Collected data entries –
—————
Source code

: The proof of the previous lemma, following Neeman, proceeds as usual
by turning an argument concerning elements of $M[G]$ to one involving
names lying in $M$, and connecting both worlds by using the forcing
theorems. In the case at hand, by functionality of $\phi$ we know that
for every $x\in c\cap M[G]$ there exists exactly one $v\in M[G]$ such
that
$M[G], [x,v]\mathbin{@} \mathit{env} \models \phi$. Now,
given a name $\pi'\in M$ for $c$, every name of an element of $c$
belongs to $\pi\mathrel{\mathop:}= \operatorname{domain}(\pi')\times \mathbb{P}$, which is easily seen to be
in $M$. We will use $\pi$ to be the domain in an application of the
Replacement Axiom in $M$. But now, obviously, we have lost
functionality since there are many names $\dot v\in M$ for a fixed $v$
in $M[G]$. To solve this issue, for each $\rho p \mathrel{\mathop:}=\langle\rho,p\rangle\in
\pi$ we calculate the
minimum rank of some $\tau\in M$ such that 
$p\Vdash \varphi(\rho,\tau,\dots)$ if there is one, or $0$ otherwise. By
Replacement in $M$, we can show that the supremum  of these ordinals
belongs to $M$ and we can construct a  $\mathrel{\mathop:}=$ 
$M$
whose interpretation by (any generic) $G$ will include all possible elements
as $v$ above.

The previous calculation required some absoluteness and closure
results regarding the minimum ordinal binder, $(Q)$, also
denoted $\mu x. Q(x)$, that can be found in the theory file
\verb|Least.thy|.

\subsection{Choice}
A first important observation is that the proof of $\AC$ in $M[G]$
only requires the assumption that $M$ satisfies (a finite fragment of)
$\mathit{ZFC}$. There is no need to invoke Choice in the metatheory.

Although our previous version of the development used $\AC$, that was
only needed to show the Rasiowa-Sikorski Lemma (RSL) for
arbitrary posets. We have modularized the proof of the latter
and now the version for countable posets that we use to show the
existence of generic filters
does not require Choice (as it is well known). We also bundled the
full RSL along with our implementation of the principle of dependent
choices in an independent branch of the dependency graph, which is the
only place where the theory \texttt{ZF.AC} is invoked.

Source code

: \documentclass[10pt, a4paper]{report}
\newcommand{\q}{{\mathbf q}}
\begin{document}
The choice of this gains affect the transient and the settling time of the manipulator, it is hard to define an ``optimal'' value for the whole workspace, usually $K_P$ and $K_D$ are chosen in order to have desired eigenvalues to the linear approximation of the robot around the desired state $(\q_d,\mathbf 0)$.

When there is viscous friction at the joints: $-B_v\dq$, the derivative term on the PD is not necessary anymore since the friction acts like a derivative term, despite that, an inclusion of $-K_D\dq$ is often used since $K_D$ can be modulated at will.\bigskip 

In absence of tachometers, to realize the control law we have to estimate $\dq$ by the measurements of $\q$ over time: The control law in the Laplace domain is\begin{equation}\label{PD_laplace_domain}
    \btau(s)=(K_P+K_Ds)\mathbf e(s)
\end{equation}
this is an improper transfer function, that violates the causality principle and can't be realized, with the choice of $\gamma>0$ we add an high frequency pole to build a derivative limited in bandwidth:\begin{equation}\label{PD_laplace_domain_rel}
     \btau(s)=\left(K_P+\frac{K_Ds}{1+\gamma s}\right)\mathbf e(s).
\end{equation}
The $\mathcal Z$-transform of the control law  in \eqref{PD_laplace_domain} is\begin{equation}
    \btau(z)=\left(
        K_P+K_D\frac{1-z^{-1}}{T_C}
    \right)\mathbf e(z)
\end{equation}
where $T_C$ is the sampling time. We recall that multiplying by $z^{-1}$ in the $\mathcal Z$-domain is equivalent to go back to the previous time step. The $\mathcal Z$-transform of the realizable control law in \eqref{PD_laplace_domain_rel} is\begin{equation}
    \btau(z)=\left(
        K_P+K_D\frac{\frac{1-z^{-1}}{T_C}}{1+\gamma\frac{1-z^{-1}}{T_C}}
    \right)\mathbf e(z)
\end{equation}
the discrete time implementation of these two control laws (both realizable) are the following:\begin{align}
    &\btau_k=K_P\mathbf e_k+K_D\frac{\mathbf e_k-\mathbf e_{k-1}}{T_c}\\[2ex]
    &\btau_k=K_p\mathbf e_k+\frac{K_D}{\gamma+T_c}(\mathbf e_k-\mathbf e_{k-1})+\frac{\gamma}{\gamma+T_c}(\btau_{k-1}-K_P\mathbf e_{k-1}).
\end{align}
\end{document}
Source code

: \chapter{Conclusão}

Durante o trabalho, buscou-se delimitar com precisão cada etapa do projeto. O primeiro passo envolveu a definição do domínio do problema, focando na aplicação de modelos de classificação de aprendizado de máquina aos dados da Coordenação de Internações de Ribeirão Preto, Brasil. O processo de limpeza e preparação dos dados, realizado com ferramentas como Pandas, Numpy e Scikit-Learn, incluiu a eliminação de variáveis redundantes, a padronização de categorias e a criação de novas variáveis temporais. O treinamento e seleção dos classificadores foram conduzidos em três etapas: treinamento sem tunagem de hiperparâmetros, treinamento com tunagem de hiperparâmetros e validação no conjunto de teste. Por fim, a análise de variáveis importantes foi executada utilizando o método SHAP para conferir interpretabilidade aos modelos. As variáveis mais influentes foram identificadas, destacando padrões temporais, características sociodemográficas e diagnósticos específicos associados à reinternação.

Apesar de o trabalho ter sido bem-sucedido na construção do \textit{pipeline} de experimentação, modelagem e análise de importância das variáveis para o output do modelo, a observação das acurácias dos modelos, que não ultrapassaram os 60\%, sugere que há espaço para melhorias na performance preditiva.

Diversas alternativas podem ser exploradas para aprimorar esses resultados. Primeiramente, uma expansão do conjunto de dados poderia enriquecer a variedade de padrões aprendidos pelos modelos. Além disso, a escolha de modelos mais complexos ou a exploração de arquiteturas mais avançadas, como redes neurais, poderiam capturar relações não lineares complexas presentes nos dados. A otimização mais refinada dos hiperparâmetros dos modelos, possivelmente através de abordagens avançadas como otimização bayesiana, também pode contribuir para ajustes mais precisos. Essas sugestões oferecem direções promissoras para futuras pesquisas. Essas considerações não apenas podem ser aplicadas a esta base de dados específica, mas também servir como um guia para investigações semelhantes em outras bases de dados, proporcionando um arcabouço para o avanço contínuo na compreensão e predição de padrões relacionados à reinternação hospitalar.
—————
Exercise – The answer should consist of the lines from the first line of the entries through the line with "names lying in", copied exactly.

Solution for this task –
Source code

: The proof of the previous lemma, following Neeman, proceeds as usual
by turning an argument concerning elements of $M[G]$ to one involving
names lying in $M$, and connecting both worlds by using the forcing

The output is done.